Yes, so when it detects that MUL and removes it, then it should have another instruction slot free for use. But no, the profile would just fail to compile if the instruction count would exceed 64, regardless if the hardware can actually run it or not. Same with the added constant it add.

It's not about adding more complicated operations. It's about letting IHVs construct their hardware the way they want, not having MS enforce a particular model. Further, MAD2X is almost for free in terms of transistors if you can do MAD.

JohnH said:
I think you find it doesn't work wrt "real time" gaming applications, generally, when talking about rasterisation functions, if its SW it doesn't get used. Otherwise you just end up titles that run at non existent frame rates on some unknown proportion of HW, maybe you can explain how that is an acceptable solution ?
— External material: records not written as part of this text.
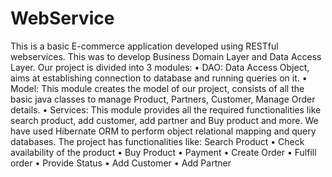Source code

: # WebService
This is a basic E-commerce application developed using RESTful webservices. This was to develop Business Domain Layer 
and Data Access Layer. Our project is divided into 3 modules:
	•	DAO: Data Access Object, aims at establishing connection to database and running queries on it.
	•	Model: This module creates the model of our project, consists of all the basic java classes to manage Product, 
    Partners, Customer, Manage Order details.
	•	Services: This module provides all the required functionalities like search product, add customer, 
    add partner and Buy product and more.
We have used Hibernate ORM to perform object relational mapping and query databases. The project has functionalities like: Search Product
	•	Check availability of the product
	•	Buy Product
	•	Payment
	•	Create Order
	•	Fulfill order
	•	Provide Status
	•	Add Customer
	•	Add Partner  


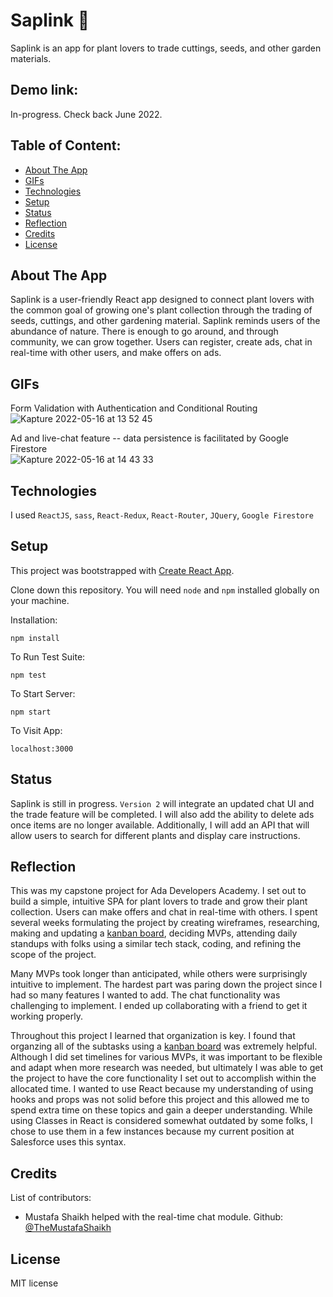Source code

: # Saplink 🌱
Saplink is an app for plant lovers to trade cuttings, seeds, and other garden materials. 

## Demo link:
In-progress. Check back June 2022.

## Table of Content:

- [About The App](#about-the-app)
- [GIFs](#GIFs)
- [Technologies](#technologies)
- [Setup](#setup)
- [Status](#status)
- [Reflection](#reflection)
- [Credits](#credits)
- [License](#license)

## About The App
Saplink is a user-friendly React app designed to connect plant lovers with the common goal of growing one's plant collection through the trading of seeds, cuttings, and other gardening material. Saplink reminds users of the abundance of nature. There is enough to go around, and through community, we can grow together. Users can register, create ads, chat in real-time with other users, and make offers on ads. 

## GIFs

Form Validation with Authentication and Conditional Routing <br>
![Kapture 2022-05-16 at 13 52 45](https://user-images.githubusercontent.com/55802241/168655626-7456235e-b77b-4da0-a644-a8497c36cfff.gif)

Ad and live-chat feature -- data persistence is facilitated by Google Firestore <br>
![Kapture 2022-05-16 at 14 43 33](https://user-images.githubusercontent.com/55802241/168661340-4b767e33-9954-4526-8ce2-fc3e8a33ac1e.gif)

## Technologies
I used `ReactJS`, `sass`, `React-Redux`, `React-Router`, `JQuery`, `Google Firestore`

## Setup

This project was bootstrapped with [Create React App](https://github.com/facebook/create-react-app).

Clone down this repository. You will need `node` and `npm` installed globally on your machine.  

Installation:

`npm install`  

To Run Test Suite:  

`npm test`  

To Start Server:

`npm start`  

To Visit App:

`localhost:3000`  

## Status
Saplink is still in progress. `Version 2` will integrate an updated chat UI and the trade feature will be completed. I will also add the ability to delete ads once items are no longer available. Additionally, I will add an API that will allow users to search for different plants and display care instructions. 

## Reflection

This was my capstone project for Ada Developers Academy. I set out to build a simple, intuitive SPA for plant lovers to trade and grow their plant collection. Users can make offers and chat in real-time with others. I spent several weeks formulating the project by creating wireframes, researching, making and updating a [kanban board](https://trello.com/invite/b/ibURAyzE/2f336e1bd5b25af818839b55ee93f197/saplink), deciding MVPs, attending daily standups with folks using a similar tech stack, coding, and refining the scope of the project. 

Many MVPs took longer than anticipated, while others were surprisingly intuitive to implement. The hardest part was paring down the project since I had so many features I wanted to add. The chat functionality was challenging to implement. I ended up collaborating with a friend to get it working properly. 

Throughout this project I learned that organization is key. I found that organzing all of the subtasks using a [kanban board](https://trello.com/invite/b/ibURAyzE/2f336e1bd5b25af818839b55ee93f197/saplink) was extremely helpful. Although I did set timelines for various MVPs, it was important to be flexible and adapt when more research was needed, but ultimately I was able to get the project to have the core functionality I set out to accomplish within the allocated time. I wanted to use React because my understanding of using hooks and props was not solid before this project and this allowed me to spend extra time on these topics and gain a deeper understanding. While using Classes in React is considered somewhat outdated by some folks, I chose to use them in a few instances because my current position at Salesforce uses this syntax. 

## Credits
List of contributors:
- Mustafa Shaikh helped with the real-time chat module. Github: [@TheMustafaShaikh](https://github.com/TheMustafaShaikh)

## License

MIT license 


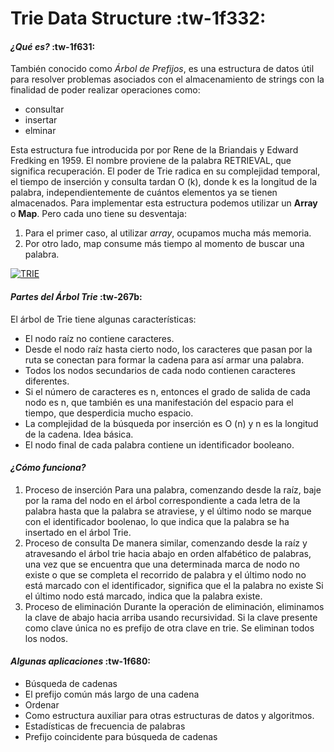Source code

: # Trie Data Structure :tw-1f332:
#### *¿Qué es?* :tw-1f631:

También conocido como *Árbol de Prefijos*, es una estructura de datos útil para resolver problemas asociados con el almacenamiento de strings con la finalidad de poder realizar operaciones como:
- consultar
- insertar
- elminar

Esta estructura fue introducida por por Rene de la Briandais y Edward Fredking en 1959. El nombre proviene de la palabra RETRIEVAL, que significa recuperación. El poder de Trie radica en su complejidad temporal, el tiempo de inserción y consulta tardan O (k), donde k es la longitud de la palabra, independientemente de cuántos elementos ya se tienen almacenados.
Para implementar esta estructura podemos utilizar un **Array** o **Map**. Pero cada uno tiene su desventaja:
1. Para el primer caso, al utilizar *array*, ocupamos mucha más memoria.
2. Por otro lado, map consume más tiempo al momento de buscar una palabra.

[![TRIE](https://media.vlpt.us/images/roo333/post/d29f3566-596d-40ae-868e-9322bba44ed6/Trie.png "TRIE")](https://www.google.com/url?sa=i&url=https%3A%2F%2Fvelog.io%2F%40roo333%2FTrie-8dfhae1g&psig=AOvVaw0CDrqQaoP1XJb4gyCiAVXy&ust=1629225299001000&source=images&cd=vfe&ved=0CAsQjRxqFwoTCJiJxcWXtvICFQAAAAAdAAAAABAI "TRIE")

#### *Partes del Árbol Trie* :tw-267b:
El árbol de Trie tiene algunas características:
- El nodo raíz no contiene caracteres.
- Desde el nodo raíz hasta cierto nodo, los caracteres que pasan por la ruta se conectan para formar la cadena para así armar una palabra.
- Todos los nodos secundarios de cada nodo contienen caracteres diferentes.
- Si el número de caracteres es n, entonces el grado de salida de cada nodo es n, que también es una manifestación del espacio para el tiempo, que desperdicia mucho espacio.
- La complejidad de la búsqueda por inserción es O (n) y n es la longitud de la cadena.
Idea básica.
- El nodo final de cada palabra contiene un identificador booleano.

#### *¿Cómo funciona?*

1. Proceso de inserción
Para una palabra, comenzando desde la raíz, baje por la rama del nodo en el árbol correspondiente a cada letra de la palabra hasta que la palabra se atraviese, y el último nodo se marque con el identificador boolenao, lo que indica que la palabra se ha insertado en el árbol Trie.
2. Proceso de consulta
De manera similar, comenzando desde la raíz y atravesando el árbol trie hacia abajo en orden alfabético de palabras, una vez que se encuentra que una determinada marca de nodo no existe o que se completa el recorrido de palabra y el último nodo no está marcado con el identificador, significa que el la palabra no existe Si el último nodo está marcado, indica que la palabra existe.
3. Proceso de eliminación
Durante la operación de eliminación, eliminamos la clave de abajo hacia arriba usando recursividad. Si la clave presente como clave única no es prefijo de otra clave en trie. Se eliminan todos los nodos.

#### *Algunas aplicaciones* :tw-1f680:

- Búsqueda de cadenas
- El prefijo común más largo de una cadena
- Ordenar
- Como estructura auxiliar para otras estructuras de datos y algoritmos.
- Estadísticas de frecuencia de palabras
- Prefijo coincidente para búsqueda de cadenas 
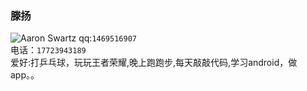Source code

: ﻿### 滕扬 <br/>
![Aaron Swartz](https://raw.githubusercontent.com/tengyangdada/Personal/master/%E5%A4%B4%E5%83%8F.jpg)
qq:`1469516907`<br>
电话：`17723943189`<br>
爱好:打乒乓球，玩玩王者荣耀,晚上跑跑步,每天敲敲代码,学习android，做app。。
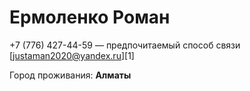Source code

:Ермоленко Роман
===

 +7 (776) 427-44-59 — предпочитаемый способ связи
[justaman2020@yandex.ru][1]

Город проживания: **Алматы**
You need to test run it on all hardware anyway, so these problems will be spotted. Name one game or application where the OpenGL model have led to problems. I don't know any.
 
Joe DeFuria said:
Chalnoth said:
No, it requires that IHV's will do a good job....

Right. Requires more work / effort from the IHV.
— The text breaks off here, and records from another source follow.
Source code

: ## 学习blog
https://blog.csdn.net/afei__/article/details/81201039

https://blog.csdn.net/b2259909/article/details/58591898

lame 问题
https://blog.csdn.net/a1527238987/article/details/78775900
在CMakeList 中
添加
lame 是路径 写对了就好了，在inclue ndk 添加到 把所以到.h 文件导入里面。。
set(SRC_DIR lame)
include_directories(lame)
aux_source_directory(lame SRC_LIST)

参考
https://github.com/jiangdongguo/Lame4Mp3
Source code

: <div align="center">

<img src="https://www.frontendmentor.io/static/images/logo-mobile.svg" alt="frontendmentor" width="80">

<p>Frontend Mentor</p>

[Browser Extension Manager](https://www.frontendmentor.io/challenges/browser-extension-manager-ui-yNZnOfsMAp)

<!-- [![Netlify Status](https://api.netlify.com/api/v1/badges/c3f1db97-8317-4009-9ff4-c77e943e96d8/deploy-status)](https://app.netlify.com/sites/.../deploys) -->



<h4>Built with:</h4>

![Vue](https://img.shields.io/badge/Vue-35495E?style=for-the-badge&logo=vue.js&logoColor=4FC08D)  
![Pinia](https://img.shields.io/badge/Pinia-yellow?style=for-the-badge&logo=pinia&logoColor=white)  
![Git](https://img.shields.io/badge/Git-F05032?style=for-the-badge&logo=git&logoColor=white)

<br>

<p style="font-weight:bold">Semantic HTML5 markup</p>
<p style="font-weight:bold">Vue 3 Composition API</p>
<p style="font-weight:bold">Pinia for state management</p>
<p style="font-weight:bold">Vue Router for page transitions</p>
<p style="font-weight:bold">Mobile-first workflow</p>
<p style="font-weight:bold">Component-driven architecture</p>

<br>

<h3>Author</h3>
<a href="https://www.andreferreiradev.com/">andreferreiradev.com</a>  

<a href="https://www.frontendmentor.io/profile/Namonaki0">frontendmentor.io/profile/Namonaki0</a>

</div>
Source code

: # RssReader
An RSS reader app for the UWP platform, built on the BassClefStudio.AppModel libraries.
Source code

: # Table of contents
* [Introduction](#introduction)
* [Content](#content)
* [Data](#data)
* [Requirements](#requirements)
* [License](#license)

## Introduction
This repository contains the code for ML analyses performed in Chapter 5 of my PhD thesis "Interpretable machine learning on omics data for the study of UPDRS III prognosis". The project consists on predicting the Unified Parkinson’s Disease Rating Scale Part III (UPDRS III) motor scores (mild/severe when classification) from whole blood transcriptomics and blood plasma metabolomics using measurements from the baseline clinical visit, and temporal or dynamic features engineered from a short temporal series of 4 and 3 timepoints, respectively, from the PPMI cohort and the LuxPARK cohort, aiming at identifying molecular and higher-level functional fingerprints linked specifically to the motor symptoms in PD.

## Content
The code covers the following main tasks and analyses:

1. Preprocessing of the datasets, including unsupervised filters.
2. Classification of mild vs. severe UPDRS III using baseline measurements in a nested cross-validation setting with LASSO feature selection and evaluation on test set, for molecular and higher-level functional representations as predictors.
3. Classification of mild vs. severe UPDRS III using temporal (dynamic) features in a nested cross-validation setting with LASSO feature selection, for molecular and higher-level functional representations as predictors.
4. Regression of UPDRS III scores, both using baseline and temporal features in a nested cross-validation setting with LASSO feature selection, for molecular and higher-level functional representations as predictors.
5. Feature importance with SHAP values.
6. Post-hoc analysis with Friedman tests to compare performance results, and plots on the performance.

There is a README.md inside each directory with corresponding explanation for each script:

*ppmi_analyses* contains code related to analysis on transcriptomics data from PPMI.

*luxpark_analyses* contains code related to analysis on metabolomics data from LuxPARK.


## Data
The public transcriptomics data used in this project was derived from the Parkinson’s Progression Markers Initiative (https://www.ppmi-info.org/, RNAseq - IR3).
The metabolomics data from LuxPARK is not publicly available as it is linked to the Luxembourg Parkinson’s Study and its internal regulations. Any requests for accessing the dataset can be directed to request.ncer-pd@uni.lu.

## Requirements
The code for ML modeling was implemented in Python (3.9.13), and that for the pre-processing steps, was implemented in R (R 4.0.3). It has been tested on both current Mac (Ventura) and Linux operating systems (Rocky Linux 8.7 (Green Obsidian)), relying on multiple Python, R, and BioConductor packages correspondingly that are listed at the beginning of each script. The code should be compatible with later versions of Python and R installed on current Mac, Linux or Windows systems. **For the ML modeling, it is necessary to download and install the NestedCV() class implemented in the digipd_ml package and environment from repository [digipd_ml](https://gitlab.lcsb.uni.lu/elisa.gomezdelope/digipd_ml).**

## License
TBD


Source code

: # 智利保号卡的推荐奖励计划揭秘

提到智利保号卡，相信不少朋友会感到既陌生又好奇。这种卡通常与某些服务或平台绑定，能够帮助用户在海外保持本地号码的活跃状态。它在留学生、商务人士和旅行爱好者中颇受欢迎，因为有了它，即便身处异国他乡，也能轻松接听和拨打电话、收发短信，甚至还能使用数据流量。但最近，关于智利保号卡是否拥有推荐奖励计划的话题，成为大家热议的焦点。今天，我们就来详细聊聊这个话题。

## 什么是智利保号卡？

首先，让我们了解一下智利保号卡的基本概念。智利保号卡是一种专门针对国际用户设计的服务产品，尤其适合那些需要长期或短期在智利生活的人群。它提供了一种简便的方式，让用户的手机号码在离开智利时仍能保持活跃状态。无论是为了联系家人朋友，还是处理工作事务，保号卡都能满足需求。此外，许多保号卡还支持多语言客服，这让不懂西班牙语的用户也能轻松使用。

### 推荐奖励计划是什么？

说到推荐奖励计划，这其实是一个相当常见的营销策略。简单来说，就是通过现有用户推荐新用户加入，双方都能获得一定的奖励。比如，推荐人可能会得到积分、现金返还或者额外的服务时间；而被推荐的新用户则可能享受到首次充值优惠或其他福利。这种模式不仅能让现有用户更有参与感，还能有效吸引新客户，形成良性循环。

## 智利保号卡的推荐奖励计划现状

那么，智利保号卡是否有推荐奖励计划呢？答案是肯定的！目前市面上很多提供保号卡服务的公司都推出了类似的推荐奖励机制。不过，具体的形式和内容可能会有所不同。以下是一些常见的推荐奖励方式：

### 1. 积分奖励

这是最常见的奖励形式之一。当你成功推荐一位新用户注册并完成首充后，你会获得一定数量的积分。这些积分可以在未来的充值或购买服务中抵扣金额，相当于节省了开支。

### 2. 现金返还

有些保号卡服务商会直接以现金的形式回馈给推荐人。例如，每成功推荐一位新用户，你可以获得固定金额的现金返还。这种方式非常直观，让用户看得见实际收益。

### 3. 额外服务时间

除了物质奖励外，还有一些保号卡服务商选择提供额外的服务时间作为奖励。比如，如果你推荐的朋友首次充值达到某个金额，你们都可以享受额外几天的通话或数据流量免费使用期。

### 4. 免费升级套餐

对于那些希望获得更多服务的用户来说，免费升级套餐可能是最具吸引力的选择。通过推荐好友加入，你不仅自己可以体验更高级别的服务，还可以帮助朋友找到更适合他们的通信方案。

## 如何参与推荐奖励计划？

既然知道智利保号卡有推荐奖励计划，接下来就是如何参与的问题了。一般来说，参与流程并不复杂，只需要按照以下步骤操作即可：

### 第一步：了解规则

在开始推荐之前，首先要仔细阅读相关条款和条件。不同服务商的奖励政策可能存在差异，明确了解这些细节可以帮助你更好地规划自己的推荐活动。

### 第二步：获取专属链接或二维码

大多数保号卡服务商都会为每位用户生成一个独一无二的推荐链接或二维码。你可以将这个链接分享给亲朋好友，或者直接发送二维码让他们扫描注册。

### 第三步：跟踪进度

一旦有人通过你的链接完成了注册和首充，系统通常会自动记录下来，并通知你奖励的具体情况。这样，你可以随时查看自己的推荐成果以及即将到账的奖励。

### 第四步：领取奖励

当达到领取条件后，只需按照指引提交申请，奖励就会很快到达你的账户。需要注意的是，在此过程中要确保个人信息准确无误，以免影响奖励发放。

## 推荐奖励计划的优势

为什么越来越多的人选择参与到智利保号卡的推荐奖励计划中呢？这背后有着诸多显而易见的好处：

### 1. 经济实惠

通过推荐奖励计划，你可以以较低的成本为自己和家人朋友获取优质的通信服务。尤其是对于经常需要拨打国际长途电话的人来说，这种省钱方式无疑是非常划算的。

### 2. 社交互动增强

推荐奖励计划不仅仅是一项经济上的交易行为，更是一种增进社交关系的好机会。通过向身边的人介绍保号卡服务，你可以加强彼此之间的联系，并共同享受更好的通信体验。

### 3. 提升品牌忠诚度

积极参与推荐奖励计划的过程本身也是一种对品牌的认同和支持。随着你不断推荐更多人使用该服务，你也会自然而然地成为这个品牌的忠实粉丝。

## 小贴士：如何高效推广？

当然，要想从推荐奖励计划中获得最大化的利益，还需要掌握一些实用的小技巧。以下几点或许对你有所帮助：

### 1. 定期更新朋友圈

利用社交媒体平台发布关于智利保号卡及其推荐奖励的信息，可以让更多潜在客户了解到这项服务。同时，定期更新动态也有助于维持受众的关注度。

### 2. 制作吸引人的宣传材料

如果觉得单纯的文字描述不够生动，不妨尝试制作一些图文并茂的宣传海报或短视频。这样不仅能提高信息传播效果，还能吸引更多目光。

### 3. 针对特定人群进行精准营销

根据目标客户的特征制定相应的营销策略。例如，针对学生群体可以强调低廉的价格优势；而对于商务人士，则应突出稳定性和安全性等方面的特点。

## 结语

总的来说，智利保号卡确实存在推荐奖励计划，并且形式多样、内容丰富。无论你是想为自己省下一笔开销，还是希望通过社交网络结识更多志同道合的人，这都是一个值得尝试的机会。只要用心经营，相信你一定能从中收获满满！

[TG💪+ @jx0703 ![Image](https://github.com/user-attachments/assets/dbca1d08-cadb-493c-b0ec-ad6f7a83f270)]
No. You'll be required to do a good job, like you're required in DX. The only difference it's easier to do in GL, so it will require less work.
 
Humus said:
No. You'll be required to do a good job, like you're required in DX. The only difference it's easier to do in GL, so it will require less work.

Round and round we go...

You'll be required to do a good job in GL, just to get a "naive implementation", unlike DX, where it's not as difficult.

....where she stops, nobody knows....
 
My doctor has told me to leave this thread alone, but one last one...

Humus said:
JohnH said:
I think you find it doesn't work wrt "real time" gaming applications, generally, when talking about rasterisation functions, if its SW it doesn't get used. Otherwise you just end up titles that run at non existent frame rates on some unknown proportion of HW, maybe you can explain how that is an acceptable solution ?

You need to test run it on all hardware anyway, so these problems will be spotted. Name one game or application where the OpenGL model have led to problems. I don't know any.
Thats because titles deliberately avoid using rasterisation functions that aren't going to be HW accelerated. With GLSlang you have no idea what is and isn't going to manage to be accelerated as the matrix is massively more complicated. Testing on every single combination of HW is becoming impractical, and its impossible to test on HW that doesn't exist yet, and, no, new HW doesn't automatically mean more native GLSlang support.

Anyway, enough.
John.
 
Joe DeFuria said:
Humus said:
No. You'll be required to do a good job, like you're required in DX. The only difference it's easier to do in GL, so it will require less work.

Round and round we go...

You'll be required to do a good job in GL, just to get a "naive implementation", unlike DX, where it's not as difficult.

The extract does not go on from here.